[Items from a dataset]

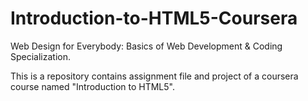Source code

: # Introduction-to-HTML5-Coursera
Web Design for Everybody: Basics of Web Development &amp; Coding Specialization. 

This is a repository contains assignment file and project of a coursera course named "Introduction to HTML5".
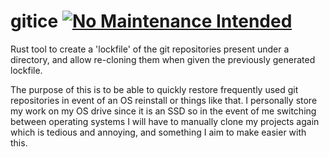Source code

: # gitice [![No Maintenance Intended](http://unmaintained.tech/badge.svg)](http://unmaintained.tech/)

Rust tool to create a 'lockfile' of the git repositories present under a directory, and allow re-cloning them when given the previously generated lockfile.

The purpose of this is to be able to quickly restore frequently used git repositories in event of an OS reinstall or things like that. I personally store my work on my OS drive since it is an SSD so in the event of me switching between operating systems I will have to manually clone my projects again which is tedious and annoying, and something I aim to make easier with this.
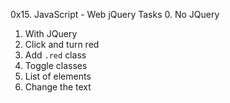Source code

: 0x15. JavaScript - Web jQuery
Tasks
0. No JQuery
1. With JQuery
2. Click and turn red
3. Add `.red` class
4. Toggle classes
5. List of elements
6. Change the text
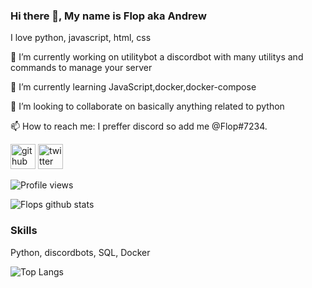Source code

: ### Hi there 👋, My name is Flop aka Andrew

I love python, javascript, html, css

🔭 I’m currently working on utilitybot a discordbot with many utilitys and commands to manage your server

🌱 I’m currently learning JavaScript,docker,docker-compose

👯 I’m looking to collaborate on basically anything related to python

📫 How to reach me: I preffer discord so add me @Flop#7234. 


[<img src='https://cdn.jsdelivr.net/npm/simple-icons@3.0.1/icons/github.svg' alt='github' height='40'>](https://github.com/FFlop)  [<img src='https://cdn.jsdelivr.net/npm/simple-icons@3.0.1/icons/twitter.svg' alt='twitter' height='40'>](https://twitter.com/Flop)  

![Profile views](https://gpvc.arturio.dev/FFlop)

![Flops github stats](https://github-readme-stats.vercel.app/api?username=FFlop&show_icons=true&theme=merko)


### Skills

Python, discordbots, SQL, Docker

![Top Langs](https://github-readme-stats.vercel.app/api/top-langs/?username=FFlop&hide=javascript,html)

- [WORK INSTRUCTIONS]
Find the string "repositories" in the entries above and return each line that holds it.

- [RESULT]
Rust tool to create a 'lockfile' of the git repositories present under a directory, and allow re-cloning them when given the previously generated lockfile.
The purpose of this is to be able to quickly restore frequently used git repositories in event of an OS reinstall or things like that. I personally store my work on my OS drive since it is an SSD so in the event of me switching between operating systems I will have to manually clone my projects again which is tedious and annoying, and something I aim to make easier with this.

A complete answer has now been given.